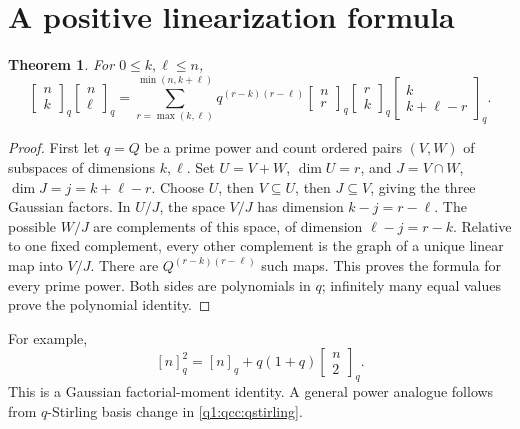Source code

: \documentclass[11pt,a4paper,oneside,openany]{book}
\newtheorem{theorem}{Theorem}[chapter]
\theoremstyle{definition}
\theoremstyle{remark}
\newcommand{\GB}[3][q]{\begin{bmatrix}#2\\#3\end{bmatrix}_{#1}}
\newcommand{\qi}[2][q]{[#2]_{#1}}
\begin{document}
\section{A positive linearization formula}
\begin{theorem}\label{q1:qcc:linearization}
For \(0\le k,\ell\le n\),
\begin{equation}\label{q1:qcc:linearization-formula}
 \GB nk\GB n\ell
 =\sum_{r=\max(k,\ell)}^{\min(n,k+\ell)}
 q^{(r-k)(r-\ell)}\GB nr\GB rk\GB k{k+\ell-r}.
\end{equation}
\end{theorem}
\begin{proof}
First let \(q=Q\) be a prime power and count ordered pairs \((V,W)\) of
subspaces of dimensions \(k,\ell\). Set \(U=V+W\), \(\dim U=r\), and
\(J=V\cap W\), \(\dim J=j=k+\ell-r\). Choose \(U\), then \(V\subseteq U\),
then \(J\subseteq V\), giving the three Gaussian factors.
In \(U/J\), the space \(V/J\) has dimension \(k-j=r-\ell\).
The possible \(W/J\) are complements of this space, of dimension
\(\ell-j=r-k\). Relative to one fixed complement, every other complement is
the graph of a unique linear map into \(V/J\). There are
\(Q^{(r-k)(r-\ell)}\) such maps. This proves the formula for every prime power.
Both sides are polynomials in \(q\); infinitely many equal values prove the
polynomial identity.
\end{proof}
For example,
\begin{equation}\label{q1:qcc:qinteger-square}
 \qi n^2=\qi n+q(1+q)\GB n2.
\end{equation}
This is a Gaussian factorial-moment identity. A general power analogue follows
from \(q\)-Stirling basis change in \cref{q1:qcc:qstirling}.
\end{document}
- - -
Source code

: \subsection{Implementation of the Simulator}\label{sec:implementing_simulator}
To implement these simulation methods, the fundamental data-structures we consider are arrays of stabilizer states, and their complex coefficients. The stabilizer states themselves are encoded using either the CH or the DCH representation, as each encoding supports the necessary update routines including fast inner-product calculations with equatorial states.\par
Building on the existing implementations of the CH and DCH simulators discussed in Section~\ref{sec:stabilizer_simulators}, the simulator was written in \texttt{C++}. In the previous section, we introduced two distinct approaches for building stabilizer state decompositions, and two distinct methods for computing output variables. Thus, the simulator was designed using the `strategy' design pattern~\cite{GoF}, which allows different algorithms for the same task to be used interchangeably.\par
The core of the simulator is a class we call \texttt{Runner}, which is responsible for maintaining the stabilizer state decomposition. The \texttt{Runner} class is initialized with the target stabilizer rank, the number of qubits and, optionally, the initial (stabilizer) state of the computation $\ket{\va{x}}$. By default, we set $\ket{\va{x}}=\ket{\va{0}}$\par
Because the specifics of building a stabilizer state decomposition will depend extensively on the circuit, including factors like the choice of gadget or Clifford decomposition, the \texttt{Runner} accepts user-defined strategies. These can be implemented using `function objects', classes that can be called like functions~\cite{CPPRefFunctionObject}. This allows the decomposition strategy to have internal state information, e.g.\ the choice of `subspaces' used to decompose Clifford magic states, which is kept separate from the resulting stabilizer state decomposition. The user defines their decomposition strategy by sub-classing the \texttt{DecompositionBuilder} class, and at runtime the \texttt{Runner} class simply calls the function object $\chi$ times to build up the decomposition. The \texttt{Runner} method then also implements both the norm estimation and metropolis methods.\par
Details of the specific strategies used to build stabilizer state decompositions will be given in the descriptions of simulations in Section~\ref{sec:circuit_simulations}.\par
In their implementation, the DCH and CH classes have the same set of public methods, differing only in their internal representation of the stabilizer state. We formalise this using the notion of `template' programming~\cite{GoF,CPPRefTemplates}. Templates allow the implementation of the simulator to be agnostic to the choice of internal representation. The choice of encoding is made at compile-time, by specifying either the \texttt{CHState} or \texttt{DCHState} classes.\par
- - -
**WHAT THIS TASK INVOLVES**.
Across all the records, find the lines containing the word "label" and reproduce each one.

**ANSWER BELOW**.
\begin{theorem}\label{q1:qcc:linearization}
\begin{equation}\label{q1:qcc:linearization-formula}
\begin{equation}\label{q1:qcc:qinteger-square}
: \subsection{Implementation of the Simulator}\label{sec:implementing_simulator}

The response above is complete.